During the first round of talks in Geneva in December, the parties agreed on a broad framework for ending their war but a temporary one-week truce was widely violated. A second round of talks was set for Jan. 14, but has been indefinitely postponed.
"Deep divisions persist that prevent me from calling for the next round of talks," U.N. Yemen envoy Ismail Ould Cheikh Ahmed told the U.N. Security Council. "I have not, unfortunately, received sufficient assurances that a new cessation of hostilities, should I call for one, would be respected."
"We cannot delay these talks, in my view, beyond the month of March," he told reporters after the briefing.

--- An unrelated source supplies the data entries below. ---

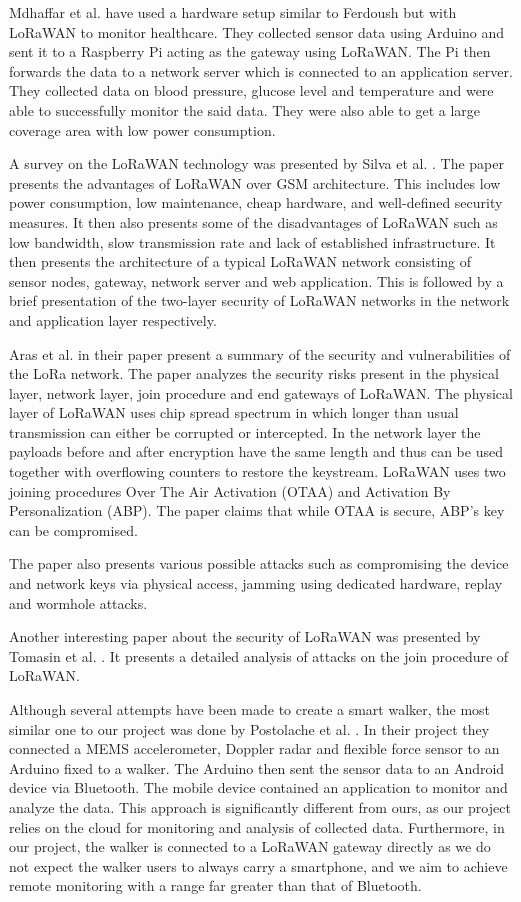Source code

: Mdhaffar et al. \cite{mdhaffar2017iot} have used a hardware setup similar to Ferdoush but with LoRaWAN to monitor healthcare. They collected sensor data using Arduino and sent it to a Raspberry Pi acting as the gateway using LoRaWAN. The Pi then forwards the data to a network server which is connected to an application server. They collected data on blood pressure, glucose level and temperature and were able to successfully monitor the said data. They were also able to get a large coverage area with low power consumption. 


A survey on the LoRaWAN technology was presented by Silva et al. \cite{de2017lorawan}. The paper presents the advantages of LoRaWAN over GSM architecture. This includes low power consumption, low maintenance, cheap hardware, and well-defined security measures. It then also presents some of the disadvantages of LoRaWAN such as low bandwidth, slow transmission rate and lack of established infrastructure. It then presents the architecture of a typical LoRaWAN network consisting of sensor nodes, gateway, network server and web application. 
This is followed by a brief presentation of the two-layer security of LoRaWAN networks in the network and application layer respectively.

Aras et al. \cite{aras2017exploring} in their paper present a summary of the security and vulnerabilities of the LoRa network. The paper analyzes the security risks present in the physical layer, network layer, join procedure and end gateways of LoRaWAN. The physical layer of LoRaWAN uses chip spread spectrum in which longer than usual transmission can either be corrupted or intercepted. In the network layer the payloads before and after encryption have the same length and thus can be used together with overflowing counters to restore the keystream. LoRaWAN uses two joining procedures Over The Air Activation (OTAA) and Activation By Personalization (ABP). The paper claims that while OTAA is secure, ABP's key can be compromised.

The paper also presents various possible attacks such as compromising the device and network keys via physical access, jamming using dedicated hardware, replay and wormhole attacks.

Another interesting paper about the security of LoRaWAN was presented by Tomasin et al. \cite{tomasin2017security}. It presents a detailed analysis of attacks on the join procedure of LoRaWAN.

Although several attempts have been made to create a smart walker, the most similar one to our project was done by Postolache et al. \cite{postolache2011smart}. In their project they connected a MEMS accelerometer, Doppler radar and flexible force sensor to an Arduino fixed to a walker. The Arduino then sent the sensor data to an Android device via Bluetooth. The mobile device contained an application to monitor and analyze the data. This approach is significantly different from ours, as our project relies on the cloud for monitoring and analysis of collected data. Furthermore, in our project, the walker is connected to a LoRaWAN gateway directly as we do not expect the walker users to always carry a smartphone, and we aim to achieve remote monitoring with a range far greater than that of Bluetooth.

A Saudi Arabia-led coalition began a military campaign in March to prevent Iran-allied Houthi rebels and forces loyal to former Yemen President Ali Abdullah Saleh, from taking complete control of Yemen.
The United Nations said more than 6,000 people had been killed in the past year, of which about half were civilians.
U.N. sanctions monitors said in a report last month that the Saudi-led coalition and the Houthi rebels have targeted civilians and that some of the attacks could be a crimes against humanity.
"Yemen has suffered greatly, and its people have withstood an unspeakable tragedy," Ould Cheikh Ahmed said.
"The country's infrastructure is destroyed; families dispersed, and its social fabric torn apart. This is a critical and most difficult phase. With every passing day, more and more Yemeni lives are lost," he said.
Ould Cheikh Ahmed called on the Security Council to help push for a recommitment by the parties to a cessation of hostilities leading to a permanent ceasefire.
U.N. aid chief Stephen O'Brien told the Security Council on Tuesday that the Saudi-led coalition and Houthi rebels are both restricting humanitarian aid access in the impoverished country where more than 80 percent of people need help.